» **Task instructions**
Only the lines from the one containing "- [Suricata]" through the last line below should be written out, exactly and with both ends kept.

Items from a dataset

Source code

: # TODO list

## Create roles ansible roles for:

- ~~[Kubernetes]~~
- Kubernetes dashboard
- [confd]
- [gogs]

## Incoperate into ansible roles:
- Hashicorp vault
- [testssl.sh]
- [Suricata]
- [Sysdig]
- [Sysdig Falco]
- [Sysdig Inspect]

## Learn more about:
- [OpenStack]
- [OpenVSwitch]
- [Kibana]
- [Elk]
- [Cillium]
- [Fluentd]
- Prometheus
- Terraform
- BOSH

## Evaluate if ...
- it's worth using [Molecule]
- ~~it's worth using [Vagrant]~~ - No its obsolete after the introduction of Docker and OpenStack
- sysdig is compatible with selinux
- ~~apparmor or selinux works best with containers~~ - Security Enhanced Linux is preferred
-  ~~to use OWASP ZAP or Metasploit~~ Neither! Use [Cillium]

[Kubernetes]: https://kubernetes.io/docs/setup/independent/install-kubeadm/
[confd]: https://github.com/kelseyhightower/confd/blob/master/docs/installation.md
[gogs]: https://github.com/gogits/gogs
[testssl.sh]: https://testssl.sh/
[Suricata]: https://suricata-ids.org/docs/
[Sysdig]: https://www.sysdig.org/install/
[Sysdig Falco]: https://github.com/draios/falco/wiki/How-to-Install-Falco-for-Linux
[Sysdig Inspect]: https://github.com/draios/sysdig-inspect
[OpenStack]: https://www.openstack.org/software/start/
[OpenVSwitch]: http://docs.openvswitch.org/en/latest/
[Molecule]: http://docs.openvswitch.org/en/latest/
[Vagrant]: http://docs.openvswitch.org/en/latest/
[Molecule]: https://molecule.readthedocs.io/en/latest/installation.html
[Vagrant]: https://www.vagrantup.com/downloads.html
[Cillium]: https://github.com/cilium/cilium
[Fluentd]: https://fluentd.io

» **Solution to the problem**
- [Suricata]
- [Sysdig]
- [Sysdig Falco]
- [Sysdig Inspect]

## Learn more about:
- [OpenStack]
- [OpenVSwitch]
- [Kibana]
- [Elk]
- [Cillium]
- [Fluentd]
- Prometheus
- Terraform
- BOSH

## Evaluate if ...
- it's worth using [Molecule]
- ~~it's worth using [Vagrant]~~ - No its obsolete after the introduction of Docker and OpenStack
- sysdig is compatible with selinux
- ~~apparmor or selinux works best with containers~~ - Security Enhanced Linux is preferred
-  ~~to use OWASP ZAP or Metasploit~~ Neither! Use [Cillium]

[Kubernetes]: https://kubernetes.io/docs/setup/independent/install-kubeadm/
[confd]: https://github.com/kelseyhightower/confd/blob/master/docs/installation.md
[gogs]: https://github.com/gogits/gogs
[testssl.sh]: https://testssl.sh/
[Suricata]: https://suricata-ids.org/docs/
[Sysdig]: https://www.sysdig.org/install/
[Sysdig Falco]: https://github.com/draios/falco/wiki/How-to-Install-Falco-for-Linux
[Sysdig Inspect]: https://github.com/draios/sysdig-inspect
[OpenStack]: https://www.openstack.org/software/start/
[OpenVSwitch]: http://docs.openvswitch.org/en/latest/
[Molecule]: http://docs.openvswitch.org/en/latest/
[Vagrant]: http://docs.openvswitch.org/en/latest/
[Molecule]: https://molecule.readthedocs.io/en/latest/installation.html
[Vagrant]: https://www.vagrantup.com/downloads.html
[Cillium]: https://github.com/cilium/cilium
[Fluentd]: https://fluentd.io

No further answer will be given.